[Dataset items]
★ ★ ★ ★ ★ ★ ★
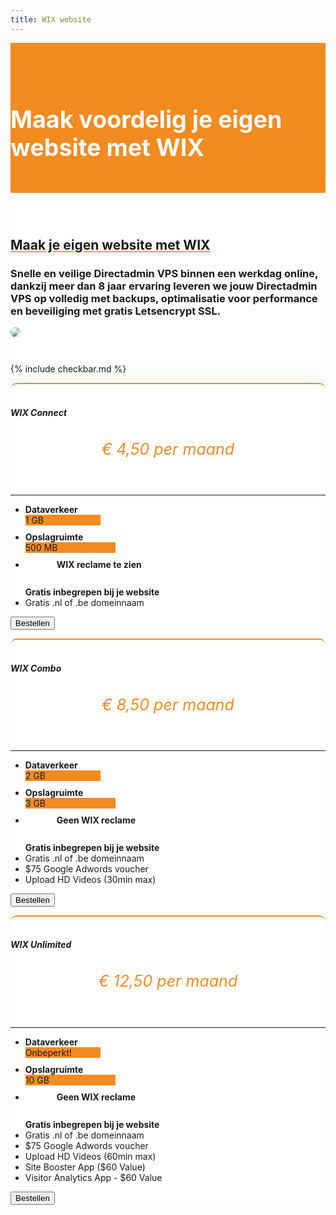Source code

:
 ```yaml
---
title: WIX website
---
```


<div class="jumbotron text-center" style="/* background-color: white !important; */padding: 1.5rem 0rem;margin-bottom: -1.5rem;background-color: #f28b20;border-radius: 0rem;">
<div class="container"> 
    <div class="container-fluid text-center" style="padding: 1.2rem 0rem;color: white;">

<h1 style="display: inline-block;padding-top: .3125rem;padding-bottom: .3125rem;margin-right: 1rem;font-size: 2.35rem;">
<i class="fab fa-wix" style="color: white;/* font-size: 20px; */"></i> Maak voordelig je eigen website met WIX
</h1>
</div>
</div>
</div>


<div class="jumbotron text-center" style="background-color: white !important;padding: 1.5rem 0rem;margin-bottom: -1rem;">
<div class="container">
<br>
<div style="margin-bottom: 20px;" class="row">
  <div> </div>
    <div style="margin-top: 30px;" class="col-sm-7">
      <h2 style="text-decoration: underline orange;">Maak je eigen website met WIX</h2>
<h3>Snelle en veilige Directadmin VPS binnen een werkdag online, dankzij meer dan 8 jaar ervaring leveren we jouw Directadmin VPS op volledig met backups, optimalisatie voor performance en beveiliging met gratis Letsencrypt SSL.
</h3>
  </div>
  <div class="col-sm-5">
<img class="img-fluid" style="max-width: 450px;border-radius: 25px;" src="https://i.imgur.com/A7eyJV2.png">
  </div>
</div>
</div>
</div>

{% include checkbar.md %}

<div class="jumbotron" style="background-color: white;">
<div class="container text-center"> 

<div class="row">

 <div style="margin-top: 10px;" class="col-sm-12">  

<div class="card-deck" style="margin-bottom: 20px;">

<div class="card mb-5 mb-lg-0" style="border-radius: 10px; border-top: 2px solid #f28b20;">
<div class="card-body text-center">

<h5 class="card-title text-muted text-uppercase text-center" style="/* margin-bottom: 10px; */">
<i class="fab fa-wix" style="font-size: 34px;margin-bottom: 8px;font-weight: 100;color:#f28b20;"></i> <br> WIX Connect</h5>
<h6 class="card-price text-center" style="font-size: 25px;text-align: center;color: #f28b20;">€ 4,50<span class="period">&nbsp;per maand</span></h6>
            <hr>
<ul class="fa-ul">



<li style="margin-bottom: 10px;"><span class="fa-li" style="left: 2em !important;"><i class="fal fa-rocket" style="color: gray;"></i></span>
<b>Dataverkeer</b>
<div class="progress" style=""><div class="progress-bar progress-bar-striped" role="progressbar" style="width: 25%;background-color: #f28b20;" aria-valuenow="25" aria-valuemin="0" aria-valuemax="100">1 GB</div></div>
</li>  

<li style="margin-bottom: 10px;"><span class="fa-li" style="left: 2em !important;"><i class="fal fa-hdd" style="color: gray;"></i></span>
<b>Opslagruimte</b>
<div class="progress" style=""><div class="progress-bar progress-bar-striped" role="progressbar" style="width: 30%;background-color: #f28b20;" aria-valuenow="25" aria-valuemin="0" aria-valuemax="100">500 MB</div></div>
</li>

<li style="margin-bottom: 10px;"><span class="fa-li" style="left: 2em !important;"><i class="fal fa-times" style="color: gray;margin-right: 50px;"></i></span>
<b> WIX reclame te zien </b>

</li>    

<br>
<b> Gratis inbegrepen bij je website</b>
<li><span class="fa-li"><i class="fal fa-gift" style="color: orange;ray;"></i></span>Gratis .nl of .be domeinnaam</li>
</ul>

<a href="https://my.hostingwalk.com/cart.php?gid=10"><button class="btn btn-outline-inloggen my-2 my-sm-0" type="submit">Bestellen</button> </a>
</div>
</div>

<div class="card mb-5 mb-lg-0" style="border-radius: 10px; border-top: 2px solid #f28b20;">
<div class="card-body text-center">

<h5 class="card-title text-muted text-uppercase text-center" style="/* margin-bottom: 10px; */">
<i class="fab fa-wix" style="font-size: 34px;margin-bottom: 8px;font-weight: 100;color:#f28b20;"></i> <br> WIX Combo</h5>
<h6 class="card-price text-center" style="font-size: 25px;text-align: center;color: #f28b20;">€ 8,50<span class="period">&nbsp;per maand</span></h6>
            <hr>
<ul class="fa-ul">



<li style="margin-bottom: 10px;"><span class="fa-li" style="left: 2em !important;"><i class="fal fa-rocket" style="color: gray;"></i></span>
<b>Dataverkeer</b>
<div class="progress" style=""><div class="progress-bar progress-bar-striped" role="progressbar" style="width: 25%;background-color: #f28b20;" aria-valuenow="50" aria-valuemin="0" aria-valuemax="100">2 GB</div></div>
</li>  

<li style="margin-bottom: 10px;"><span class="fa-li" style="left: 2em !important;"><i class="fal fa-hdd" style="color: gray;"></i></span>
<b>Opslagruimte</b>
<div class="progress" style=""><div class="progress-bar progress-bar-striped" role="progressbar" style="width: 30%;background-color: #f28b20;" aria-valuenow="25" aria-valuemin="0" aria-valuemax="100">3 GB</div></div>
</li>

<li style="margin-bottom: 10px;"><span class="fa-li" style="left: 2em !important;"><i class="fal fa-check" style="color: gray;margin-right: 50px;"></i></span>
<b>Geen WIX reclame </b>

</li>    

<br>
<b> Gratis inbegrepen bij je website</b>
<li><span class="fa-li"><i class="fal fa-gift" style="color: orange;ray;"></i></span>Gratis .nl of .be domeinnaam</li><li><span class="fa-li"><i class="fal fa-gift" style="color: orange;ray;"></i></span>$75 Google Adwords voucher</li>
<li><span class="fa-li"><i class="fal fa-video" style="color: orange;ray;"></i></span>Upload HD Videos (30min max)</li>
</ul>

<a href="https://my.hostingwalk.com/cart.php?gid=10"><button class="btn btn-outline-inloggen my-2 my-sm-0" type="submit">Bestellen</button> </a>
</div>
</div>

<div class="card mb-5 mb-lg-0" style="border-radius: 10px; border-top: 2px solid #f28b20;">
<div class="card-body text-center">

<h5 class="card-title text-muted text-uppercase text-center" style="/* margin-bottom: 10px; */">
<i class="fab fa-wix" style="font-size: 34px;margin-bottom: 8px;font-weight: 100;color:#f28b20;"></i> <br> WIX Unlimited</h5>
<h6 class="card-price text-center" style="font-size: 25px;text-align: center;color: #f28b20;">€ 12,50<span class="period">&nbsp;per maand</span></h6>
            <hr>
<ul class="fa-ul">



<li style="margin-bottom: 10px;"><span class="fa-li" style="left: 2em !important;"><i class="fal fa-rocket" style="color: gray;"></i></span>
<b>Dataverkeer</b>
<div class="progress" style=""><div class="progress-bar progress-bar-striped" role="progressbar" style="width: 25%;background-color: #f28b20;" aria-valuenow="100" aria-valuemin="0" aria-valuemax="100">Onbeperkt!</div></div>
</li>  

<li style="margin-bottom: 10px;"><span class="fa-li" style="left: 2em !important;"><i class="fal fa-hdd" style="color: gray;"></i></span>
<b>Opslagruimte</b>
<div class="progress" style=""><div class="progress-bar progress-bar-striped" role="progressbar" style="width: 30%;background-color: #f28b20;" aria-valuenow="25" aria-valuemin="0" aria-valuemax="100">10 GB</div></div>
</li>

<li style="margin-bottom: 10px;"><span class="fa-li" style="left: 2em !important;"><i class="fal fa-check" style="color: gray;margin-right: 50px;"></i></span>
<b>Geen WIX reclame </b>

</li>    

<br>
<b> Gratis inbegrepen bij je website</b>
<li><span class="fa-li"><i class="fal fa-gift" style="color: orange;ray;"></i></span>Gratis .nl of .be domeinnaam</li><li><span class="fa-li"><i class="fal fa-gift" style="color: orange;ray;"></i></span>$75 Google Adwords voucher</li>
<li><span class="fa-li"><i class="fal fa-video" style="color: orange;ray;"></i></span>Upload HD Videos (60min max)</li>

<li><span class="fa-li"><i class="fal fa-gift" style="color: orange;ray;"></i></span>Site Booster App ($60 Value)
</li>

<li><span class="fa-li"><i class="fal fa-gift" style="color: orange;ray;"></i></span>Visitor Analytics App - $60 Value</li>
</ul>

<a href="https://my.hostingwalk.com/cart.php?gid=10"><button class="btn btn-outline-inloggen my-2 my-sm-0" type="submit">Bestellen</button> </a>
</div>
</div>

</div>



 </div>

  </div>

</div>
</div>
★ ★ ★ ★ ★ ★ ★
## WORK REQUEST
Lines holding "role": copy each one from the records above.

## REPLY
<div class="progress" style=""><div class="progress-bar progress-bar-striped" role="progressbar" style="width: 25%;background-color: #f28b20;" aria-valuenow="25" aria-valuemin="0" aria-valuemax="100">1 GB</div></div>
<div class="progress" style=""><div class="progress-bar progress-bar-striped" role="progressbar" style="width: 30%;background-color: #f28b20;" aria-valuenow="25" aria-valuemin="0" aria-valuemax="100">500 MB</div></div>
<div class="progress" style=""><div class="progress-bar progress-bar-striped" role="progressbar" style="width: 25%;background-color: #f28b20;" aria-valuenow="50" aria-valuemin="0" aria-valuemax="100">2 GB</div></div>
<div class="progress" style=""><div class="progress-bar progress-bar-striped" role="progressbar" style="width: 30%;background-color: #f28b20;" aria-valuenow="25" aria-valuemin="0" aria-valuemax="100">3 GB</div></div>
<div class="progress" style=""><div class="progress-bar progress-bar-striped" role="progressbar" style="width: 25%;background-color: #f28b20;" aria-valuenow="100" aria-valuemin="0" aria-valuemax="100">Onbeperkt!</div></div>
<div class="progress" style=""><div class="progress-bar progress-bar-striped" role="progressbar" style="width: 30%;background-color: #f28b20;" aria-valuenow="25" aria-valuemin="0" aria-valuemax="100">10 GB</div></div>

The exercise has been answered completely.